The world premiere of Marion Bott’s new play, Moormaid, at the Arcola Theatre is an unflinching portrait of individuals inextricably caught up in the fears and tensions gripping Europe today.

Set in a flat in Berlin, an art teacher, Melissa (Sarah Alless-Shahkarami) and her former student Mehdi (Moe El-Bar) confront their expectations of freedom and disillusionment with contemporary society. Both are driven to the edge of despair in different ways, and the play unfolds beneath the tension of their unconventional relationship which keeps them grounded despite the pressures of the outside world.

Though the play is firmly situated in a contemporary Berlin, there is a vein of the surreal which is woven throughout, represented by the ‘invisible’ world inhabited by Mehdi’s brother, Khan (Ali Azhar). Khan haunts Mehdi and the mercurial relationship between the two brothers creates most of the force and movement of this play. Ali Azhar brings a great depth to the portrayal of Khan and his skilful performance is a great pleasure to watch.

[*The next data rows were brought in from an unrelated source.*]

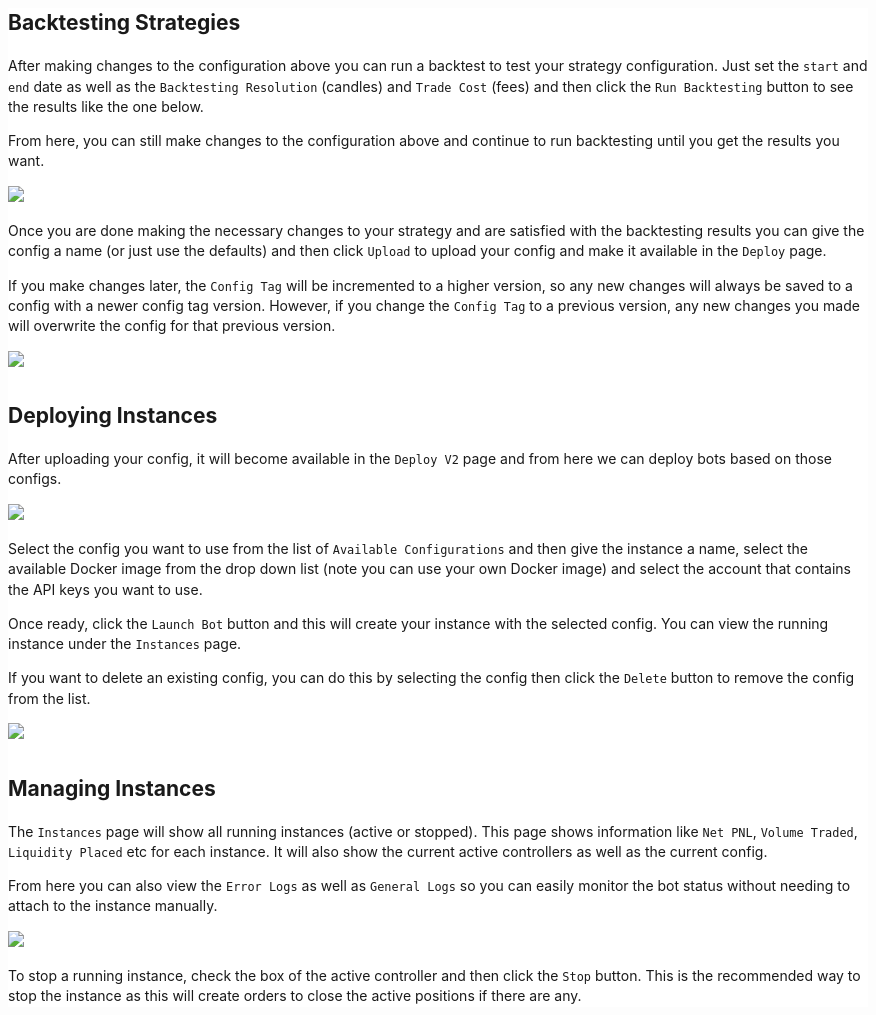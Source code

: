 ## Backtesting Strategies

After making changes to the configuration above you can run a backtest to test your strategy configuration. Just set the `start` and `end` date as well as the `Backtesting Resolution` (candles) and `Trade Cost` (fees) and then click the `Run Backtesting` button to see the results like the one below. 

From here, you can still make changes to the configuration above and continue to run backtesting until you get the results you want. 

[![](./config-7.png)](./config-7.png)

Once you are done making the necessary changes to your strategy and are satisfied with the backtesting results you can give the config a name (or just use the defaults) and then click `Upload` to upload your config and make it available in the `Deploy` page. 

If you make changes later, the `Config Tag` will be incremented to a higher version, so any new changes will always be saved to a config with a newer config tag version. However, if you change the `Config Tag` to a previous version, any new changes you made will overwrite the config for that previous version.

[![](./config-8.png)](./config-8.png)


## Deploying Instances

After uploading your config, it will become available in the `Deploy V2` page and from here we can deploy bots based on those configs.

[![](./deploy.png)](./deploy.png)

Select the config you want to use from the list of `Available Configurations` and then give the instance a name, select the available Docker image from the drop down list (note you can use your own Docker image) and select the account that contains the API keys you want to use. 

Once ready, click the `Launch Bot` button and this will create your instance with the selected config. You can view the running instance under the `Instances` page. 

If you want to delete an existing config, you can do this by selecting the config then click the `Delete` button to remove the config from the list. 

[![](./deploy-1.png)](./deploy-1.png)

## Managing Instances

The `Instances` page will show all running instances (active or stopped). This page shows information like `Net PNL`, `Volume Traded`, `Liquidity Placed` etc for each instance. It will also show the current active controllers as well as the current config. 

From here you can also view the `Error Logs` as well as `General Logs` so you can easily monitor the bot status without needing to attach to the instance manually.  

[![](./instances.png)](./instances.png)

To stop a running instance, check the box of the active controller and then click the `Stop` button. This is the recommended way to stop the instance as this will create orders to close the active positions if there are any. 
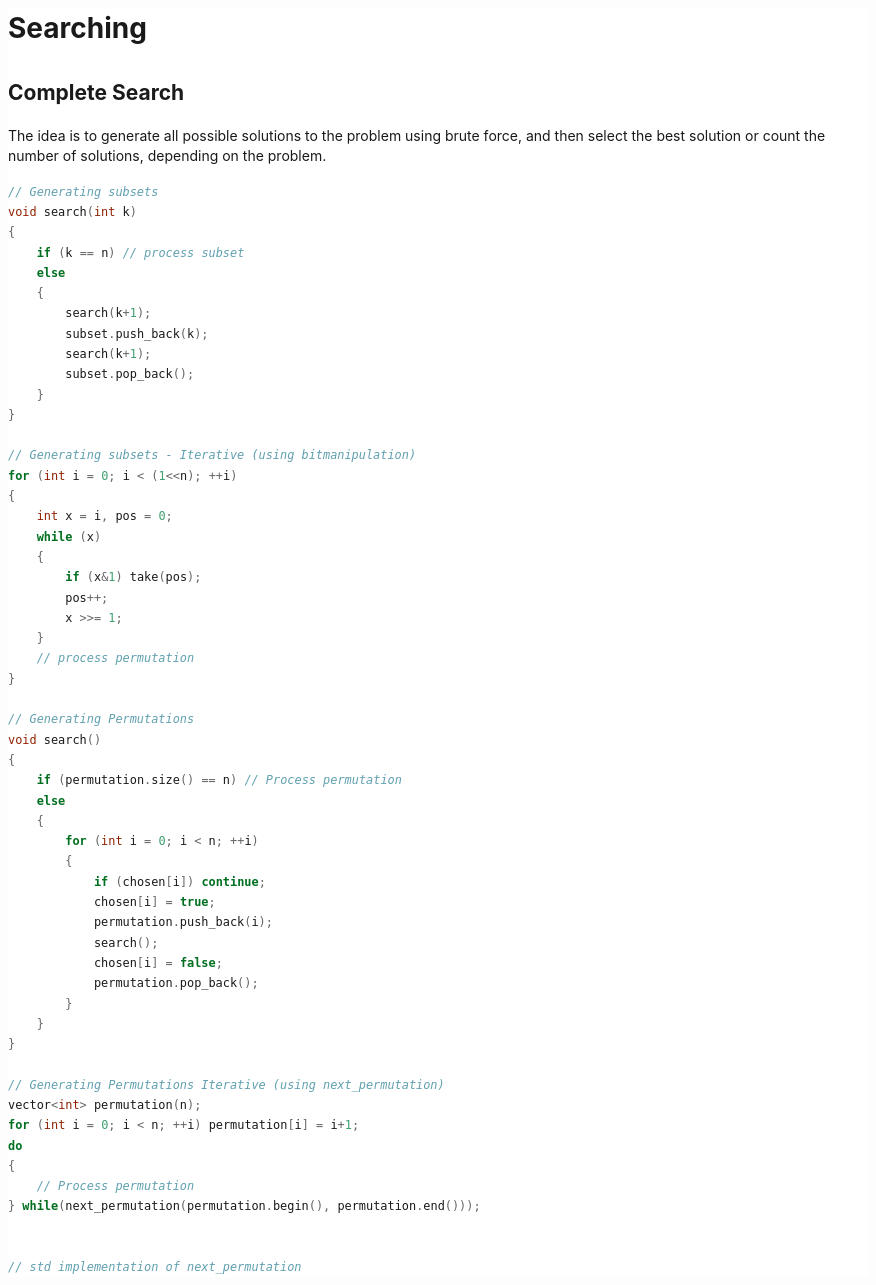 # Searching

## Complete Search

The idea is to generate all possible solutions to the problem using brute force, and then select the best solution or count the number of solutions, depending on the problem.

```cpp
// Generating subsets
void search(int k)
{
    if (k == n) // process subset
    else
    {
        search(k+1);
        subset.push_back(k);
        search(k+1);
        subset.pop_back();
    }
}

// Generating subsets - Iterative (using bitmanipulation)
for (int i = 0; i < (1<<n); ++i)
{
    int x = i, pos = 0;
    while (x)
    {
        if (x&1) take(pos);
        pos++;
        x >>= 1;
    }
    // process permutation
}

// Generating Permutations
void search()
{
    if (permutation.size() == n) // Process permutation
    else
    {
        for (int i = 0; i < n; ++i)
        {
            if (chosen[i]) continue;
            chosen[i] = true;
            permutation.push_back(i);
            search();
            chosen[i] = false;
            permutation.pop_back();
        }
    }
}

// Generating Permutations Iterative (using next_permutation)
vector<int> permutation(n);
for (int i = 0; i < n; ++i) permutation[i] = i+1;
do
{
    // Process permutation
} while(next_permutation(permutation.begin(), permutation.end()));


// std implementation of next_permutation
```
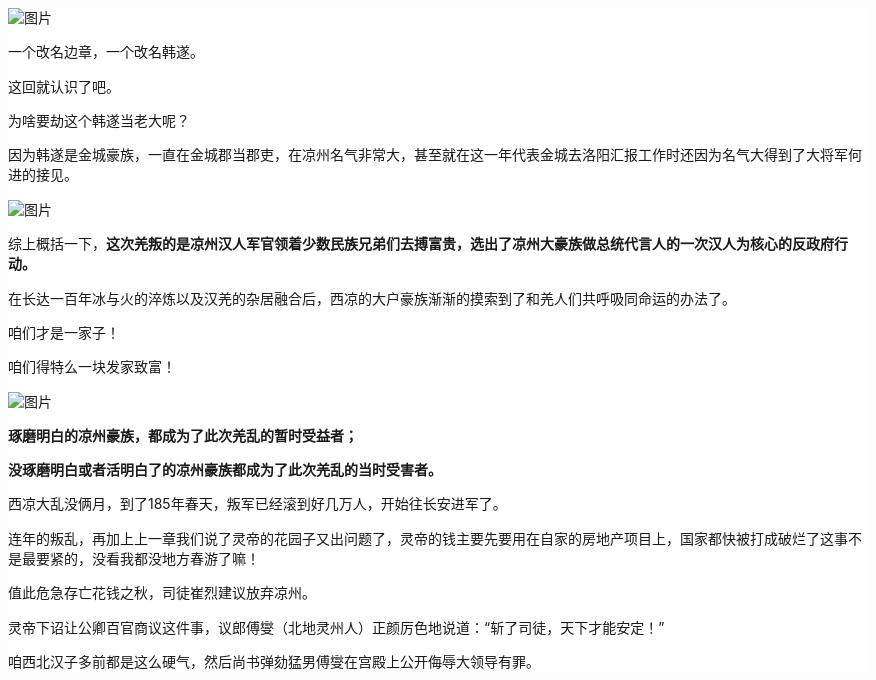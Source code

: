 

![图片](../img/第四十五战：189年汉末崩塌（全）顶级谋篇布局下的“为他人作嫁衣裳”.assets/640-20220428085510442.jpeg)



一个改名边章，一个改名韩遂。



这回就认识了吧。



为啥要劫这个韩遂当老大呢？



因为韩遂是金城豪族，一直在金城郡当郡吏，在凉州名气非常大，甚至就在这一年代表金城去洛阳汇报工作时还因为名气大得到了大将军何进的接见。



![图片](../img/第四十五战：189年汉末崩塌（全）顶级谋篇布局下的“为他人作嫁衣裳”.assets/640-20220428085510907.gif)



综上概括一下，**这次羌叛的是凉州汉人军官领着少数民族兄弟们去搏富贵，选出了凉州大豪族做总统代言人的一次汉人为核心的反政府行动。**



在长达一百年冰与火的淬炼以及汉羌的杂居融合后，西凉的大户豪族渐渐的摸索到了和羌人们共呼吸同命运的办法了。



咱们才是一家子！



咱们得特么一块发家致富！



![图片](../img/第四十五战：189年汉末崩塌（全）顶级谋篇布局下的“为他人作嫁衣裳”.assets/640-20220428085512283-1107312.gif)



**琢磨明白的凉州豪族，都成为了此次羌乱的暂时受益者；**



**没琢磨明白或者活明白了的凉州豪族都成为了此次羌乱的当时受害者。**



西凉大乱没俩月，到了185年春天，叛军已经滚到好几万人，开始往长安进军了。



连年的叛乱，再加上上一章我们说了灵帝的花园子又出问题了，灵帝的钱主要先要用在自家的房地产项目上，国家都快被打成破烂了这事不是最要紧的，没看我都没地方春游了嘛！



值此危急存亡花钱之秋，司徒崔烈建议放弃凉州。



灵帝下诏让公卿百官商议这件事，议郎傅燮（北地灵州人）正颜厉色地说道：“斩了司徒，天下才能安定！”



咱西北汉子多前都是这么硬气，然后尚书弹劾猛男傅燮在宫殿上公开侮辱大领导有罪。



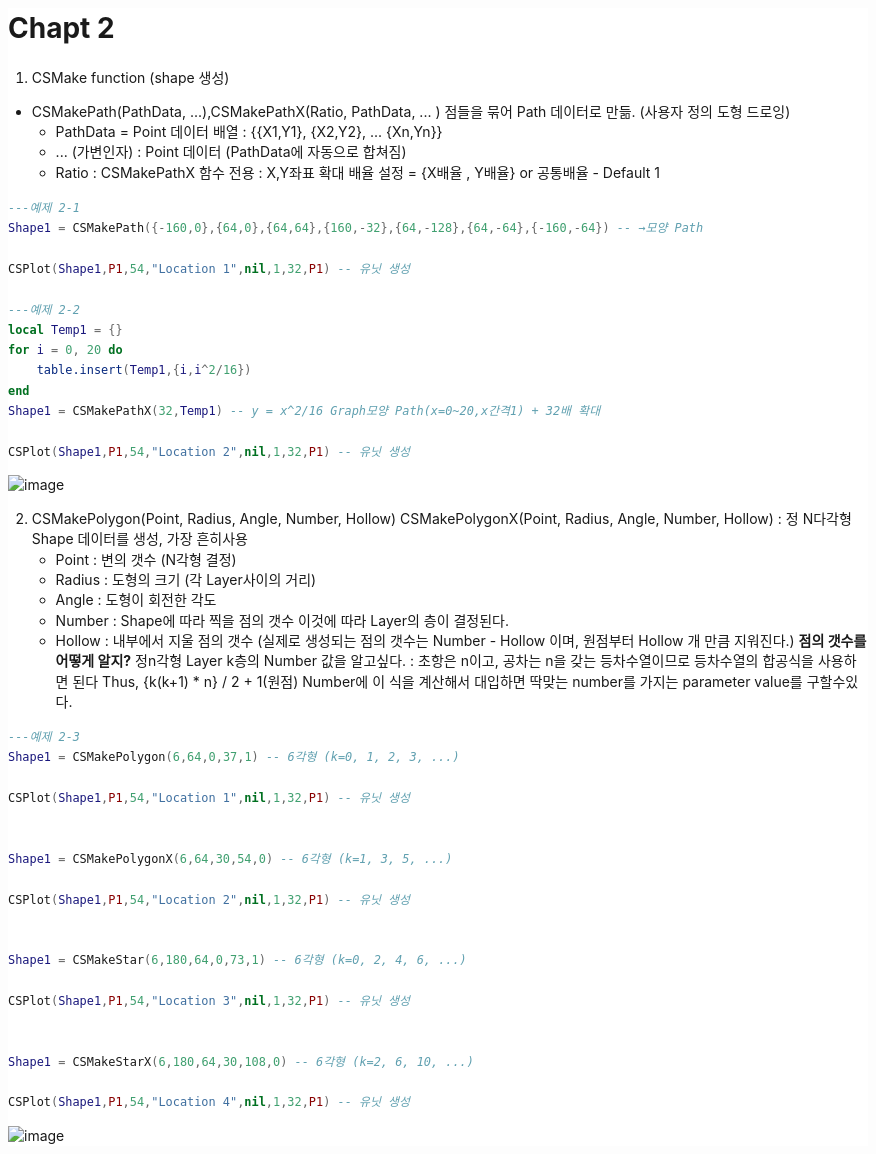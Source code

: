 # Chapt 2
1. CSMake function (shape 생성)

- CSMakePath(PathData, ...),CSMakePathX(Ratio, PathData, ... )
  점들을 묶어 Path 데이터로 만듦. (사용자 정의 도형 드로잉)
  - PathData = Point 데이터 배열 : {{X1,Y1}, {X2,Y2}, ... {Xn,Yn}}
  - ... (가변인자) : Point 데이터 (PathData에 자동으로 합쳐짐)
  - Ratio : CSMakePathX 함수 전용 : X,Y좌표 확대 배율 설정 = {X배율 , Y배율} or 공통배율 - Default 1

```lua
---예제 2-1
Shape1 = CSMakePath({-160,0},{64,0},{64,64},{160,-32},{64,-128},{64,-64},{-160,-64}) -- →모양 Path

CSPlot(Shape1,P1,54,"Location 1",nil,1,32,P1) -- 유닛 생성

---예제 2-2
local Temp1 = {}
for i = 0, 20 do
	table.insert(Temp1,{i,i^2/16})
end
Shape1 = CSMakePathX(32,Temp1) -- y = x^2/16 Graph모양 Path(x=0~20,x간격1) + 32배 확대  

CSPlot(Shape1,P1,54,"Location 2",nil,1,32,P1) -- 유닛 생성
```
![image](https://github.com/ad-astra-per-ardua/LuaScript_MSF/assets/50827253/78fc761c-af66-4913-874f-b37502f57331)

2. CSMakePolygon(Point, Radius, Angle, Number, Hollow)
   CSMakePolygonX(Point, Radius, Angle, Number, Hollow)
   : 정 N다각형 Shape 데이터를 생성, 가장 흔히사용
   - Point : 변의 갯수 (N각형 결정)
   - Radius : 도형의 크기 (각 Layer사이의 거리)
   - Angle : 도형이 회전한 각도
   - Number : Shape에 따라 찍을 점의 갯수 이것에 따라 Layer의 층이 결정된다.
   - Hollow : 내부에서 지울 점의 갯수 (실제로 생성되는 점의 갯수는 Number - Hollow 이며, 원점부터 Hollow 개 만큼 지워진다.)
  **점의 갯수를 어떻게 알지?**
     정n각형 Layer k층의 Number 값을 알고싶다.
     : 초항은 n이고, 공차는 n을 갖는 등차수열이므로 등차수열의 합공식을 사용하면 된다
     Thus, {k(k+1) * n} / 2 + 1(원점)
     Number에 이 식을 계산해서 대입하면 딱맞는 number를 가지는 parameter value를 구할수있다.
```lua
---예제 2-3
Shape1 = CSMakePolygon(6,64,0,37,1) -- 6각형 (k=0, 1, 2, 3, ...)

CSPlot(Shape1,P1,54,"Location 1",nil,1,32,P1) -- 유닛 생성


Shape1 = CSMakePolygonX(6,64,30,54,0) -- 6각형 (k=1, 3, 5, ...)

CSPlot(Shape1,P1,54,"Location 2",nil,1,32,P1) -- 유닛 생성


Shape1 = CSMakeStar(6,180,64,0,73,1) -- 6각형 (k=0, 2, 4, 6, ...)

CSPlot(Shape1,P1,54,"Location 3",nil,1,32,P1) -- 유닛 생성


Shape1 = CSMakeStarX(6,180,64,30,108,0) -- 6각형 (k=2, 6, 10, ...)

CSPlot(Shape1,P1,54,"Location 4",nil,1,32,P1) -- 유닛 생성
```
![image](https://github.com/ad-astra-per-ardua/LuaScript_MSF/assets/50827253/cc3e0f1b-de35-4b35-b737-ce3ba6df4bf2)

Bott’s script is both terse and lyrical, funny and profound, even as it grapples with complex social problems in a humane and compassionate way. The stage and set of Moormaid offer the perfect backdrop to this intricate psychological drama. A minimalist setting highlights the vivid primary coloured pigments with which the characters paint their bodies at pivotal moments in the play’s development. The sparse stage is an embodiment of the central metaphor of the artist’s canvas in Bott’s play.

Commitment to creative passion is the path to both self-fulfilment and true freedom in Moormaid, and the characters explore different ways of expressing their pain and hope through art and dance. The choreography of the dance elements of the production bring the dialogue and the emotional conflict of these scenes to life.

While the heightened sensory experience of the production makes Moormaid a visually impressive and engaging play, the delivery of the dialogue is uneven and the lyric imagery doesn’t gather enough force to bear the weight of the plot’s symbolic evocation of a place between life and death. Nevertheless, the overall impression of the performance poses provocative questions of the extent to which we all find ourselves in limbo, at one time or another, and must make a conscious commitment to living with integrity and faith in one another.